• [Work order]: Gather all lines in the records below that include the word "devDependencies".

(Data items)
***
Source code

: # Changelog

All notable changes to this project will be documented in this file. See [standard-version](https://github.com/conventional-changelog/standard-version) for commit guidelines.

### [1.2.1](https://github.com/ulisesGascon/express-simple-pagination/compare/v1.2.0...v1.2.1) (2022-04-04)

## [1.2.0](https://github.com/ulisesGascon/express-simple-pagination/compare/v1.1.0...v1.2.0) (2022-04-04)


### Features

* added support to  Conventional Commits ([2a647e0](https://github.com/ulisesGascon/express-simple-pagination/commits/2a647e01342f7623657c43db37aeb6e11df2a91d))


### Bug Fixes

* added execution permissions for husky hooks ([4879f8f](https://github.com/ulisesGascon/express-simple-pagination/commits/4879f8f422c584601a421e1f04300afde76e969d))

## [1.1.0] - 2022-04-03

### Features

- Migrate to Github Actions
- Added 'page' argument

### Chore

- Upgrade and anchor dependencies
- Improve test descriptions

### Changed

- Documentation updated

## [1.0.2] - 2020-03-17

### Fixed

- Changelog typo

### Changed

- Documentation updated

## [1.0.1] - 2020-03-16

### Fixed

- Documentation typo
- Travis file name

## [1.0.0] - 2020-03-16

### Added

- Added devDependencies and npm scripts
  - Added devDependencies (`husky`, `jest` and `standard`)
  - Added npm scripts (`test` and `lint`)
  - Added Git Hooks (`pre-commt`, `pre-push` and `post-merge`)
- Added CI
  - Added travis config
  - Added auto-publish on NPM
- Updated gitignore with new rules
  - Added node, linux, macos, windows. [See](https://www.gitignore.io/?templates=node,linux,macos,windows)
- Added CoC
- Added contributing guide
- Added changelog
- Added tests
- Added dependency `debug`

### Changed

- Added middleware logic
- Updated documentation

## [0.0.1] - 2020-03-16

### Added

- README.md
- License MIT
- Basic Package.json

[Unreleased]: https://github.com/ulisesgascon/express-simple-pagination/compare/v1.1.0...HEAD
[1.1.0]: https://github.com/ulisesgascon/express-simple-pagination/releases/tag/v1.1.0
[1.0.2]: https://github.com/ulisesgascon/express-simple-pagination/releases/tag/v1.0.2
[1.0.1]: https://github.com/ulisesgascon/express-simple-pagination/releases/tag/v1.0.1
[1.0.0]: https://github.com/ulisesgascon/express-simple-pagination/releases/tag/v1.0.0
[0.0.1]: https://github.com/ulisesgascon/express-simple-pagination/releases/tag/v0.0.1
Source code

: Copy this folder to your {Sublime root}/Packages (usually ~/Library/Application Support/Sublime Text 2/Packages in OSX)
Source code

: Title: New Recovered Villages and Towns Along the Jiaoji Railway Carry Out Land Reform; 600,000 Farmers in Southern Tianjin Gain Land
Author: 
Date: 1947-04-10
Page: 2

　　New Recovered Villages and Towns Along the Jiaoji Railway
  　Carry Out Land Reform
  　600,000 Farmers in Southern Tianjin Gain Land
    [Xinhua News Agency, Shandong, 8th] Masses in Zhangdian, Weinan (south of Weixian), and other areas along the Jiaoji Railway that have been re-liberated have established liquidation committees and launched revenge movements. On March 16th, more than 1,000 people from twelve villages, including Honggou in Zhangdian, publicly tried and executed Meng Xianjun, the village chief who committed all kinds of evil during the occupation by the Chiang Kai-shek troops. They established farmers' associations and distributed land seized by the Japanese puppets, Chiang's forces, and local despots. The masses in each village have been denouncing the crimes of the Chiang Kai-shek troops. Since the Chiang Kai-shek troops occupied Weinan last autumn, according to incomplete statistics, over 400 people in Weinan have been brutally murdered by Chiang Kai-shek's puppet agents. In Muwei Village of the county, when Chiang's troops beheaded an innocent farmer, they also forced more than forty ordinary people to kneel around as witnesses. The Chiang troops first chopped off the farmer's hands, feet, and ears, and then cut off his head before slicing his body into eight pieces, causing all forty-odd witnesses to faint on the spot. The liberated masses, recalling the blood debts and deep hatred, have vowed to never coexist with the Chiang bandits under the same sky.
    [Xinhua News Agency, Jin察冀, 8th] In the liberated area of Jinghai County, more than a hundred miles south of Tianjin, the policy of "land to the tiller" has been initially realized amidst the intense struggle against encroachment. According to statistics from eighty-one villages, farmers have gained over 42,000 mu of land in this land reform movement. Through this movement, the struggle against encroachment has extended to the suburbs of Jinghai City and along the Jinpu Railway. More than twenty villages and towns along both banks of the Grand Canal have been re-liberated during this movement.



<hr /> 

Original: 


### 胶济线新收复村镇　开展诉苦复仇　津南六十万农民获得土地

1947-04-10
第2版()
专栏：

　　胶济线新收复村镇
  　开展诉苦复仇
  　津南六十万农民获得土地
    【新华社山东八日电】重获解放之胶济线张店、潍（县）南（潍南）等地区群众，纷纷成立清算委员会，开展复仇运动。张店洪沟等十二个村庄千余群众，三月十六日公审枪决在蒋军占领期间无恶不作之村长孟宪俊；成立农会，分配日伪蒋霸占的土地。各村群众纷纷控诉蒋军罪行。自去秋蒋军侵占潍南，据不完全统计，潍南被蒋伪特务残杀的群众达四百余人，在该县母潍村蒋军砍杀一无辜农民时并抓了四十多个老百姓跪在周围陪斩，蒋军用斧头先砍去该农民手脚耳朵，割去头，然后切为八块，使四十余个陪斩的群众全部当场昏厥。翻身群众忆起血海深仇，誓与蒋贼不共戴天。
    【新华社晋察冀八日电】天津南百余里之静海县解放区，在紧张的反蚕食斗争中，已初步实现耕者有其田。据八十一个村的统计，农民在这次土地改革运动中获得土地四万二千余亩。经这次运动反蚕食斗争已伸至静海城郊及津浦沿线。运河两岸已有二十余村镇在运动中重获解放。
***
• [Exercise output]:
- Added devDependencies and npm scripts
  - Added devDependencies (`husky`, `jest` and `standard`)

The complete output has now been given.